Factory finance fast
In March 2016 Terence urgently contacted a mortgage broker (the broker). Terence’s company, Terence’s Transistors, had run into financial difficulty and Terence needed to re-finance his expiring factory mortgage of $690,000.
Terence worked with the broker who helped Terence to complete a detailed statement of position. The broker put in an application with a reputable second-tier lender (the lender). The lender reviewed Terence’s application and made a formal offer of finance. The lender’s offer was for a loan of $882,000, from which the following deductions were made:
- $695,000 to refinance the factory
- $17,700 in fees to the lender
- $20,300 in fees to the mortgage broker
- $20,396.25 in interest due to the lender
This left Terence with further working capital of $129,000. Terence was happy with these details and accepted the offer, signing an agreement with the lender.
A week later, Terence contacted his existing lender to arrange repayment of the old loan and found that he actually owed $934,000. Terence had not factored in interest and costs into the repayment of his mortgage.
Terence contacted the broker and told him of his mistake. Terence now needed more money and offered to put up a residential property as security with the factory.

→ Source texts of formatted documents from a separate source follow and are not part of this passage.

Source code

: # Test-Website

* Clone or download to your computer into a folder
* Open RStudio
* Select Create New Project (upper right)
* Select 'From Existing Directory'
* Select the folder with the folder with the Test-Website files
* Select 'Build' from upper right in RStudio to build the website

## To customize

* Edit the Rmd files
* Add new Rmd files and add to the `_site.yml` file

Terence then decided not to proceed with the loan from the new lender that the broker had arranged. Terence felt there would be no point as it would not cover the existing debt. Terence asked the broker to explore other finance options.

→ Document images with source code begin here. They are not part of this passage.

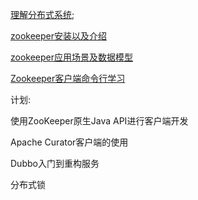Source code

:  [理解分布式系统](https://github.com/haoxiaoyong1014/zookeeperGuide/blob/master/理解分布式系统.md);

[zookeeper安装以及介绍](https://github.com/haoxiaoyong1014/zookeeperGuide/blob/master/zookeeper安装以及介绍.md)

[zookeeper应用场景及数据模型](https://github.com/haoxiaoyong1014/zookeeperGuide/blob/master/zookeeper应用场景及数据模型.md)

[Zookeeper客户端命令行学习](https://github.com/haoxiaoyong1014/zookeeperGuide/blob/master/zookeeper客户端命令行学习.md)

计划:

使用ZooKeeper原生Java API进行客户端开发

Apache Curator客户端的使用

Dubbo入门到重构服务

分布式锁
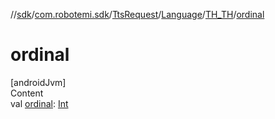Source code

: //[sdk](../../../../../index.md)/[com.robotemi.sdk](../../../index.md)/[TtsRequest](../../index.md)/[Language](../index.md)/[TH_TH](index.md)/[ordinal](ordinal.md)



# ordinal  
[androidJvm]  
Content  
val [ordinal](ordinal.md): [Int](https://kotlinlang.org/api/latest/jvm/stdlib/kotlin/-int/index.html)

Unfortunately for Terence, the broker could not find any other finance available. In July 2016 the broker advised Terence that it would be in his best interests to sell the factory before a mortgagee sale was forced on him.
Terence marketed the factory for sale and in December 2016 found a buyer willing to pay $1,200,000. Terence arranged the sale but found that the new lender had registered a caveat against the title to the factory for $58,396.25 made up of $17,700 in fees to the lender, $20,300 in fees to the broker and $20,396.25 in interest due under the agreement that Terence had signed in March 2016.
Terence negotiated with the lender and, as settlement day drew near, Terence agreed to pay the lender $44,000 to release the caveat.
Terence was disappointed he had to pay $44,000 in fees and charges for a loan that he never drew down. Terence complained to FSCL as he felt this was unfair.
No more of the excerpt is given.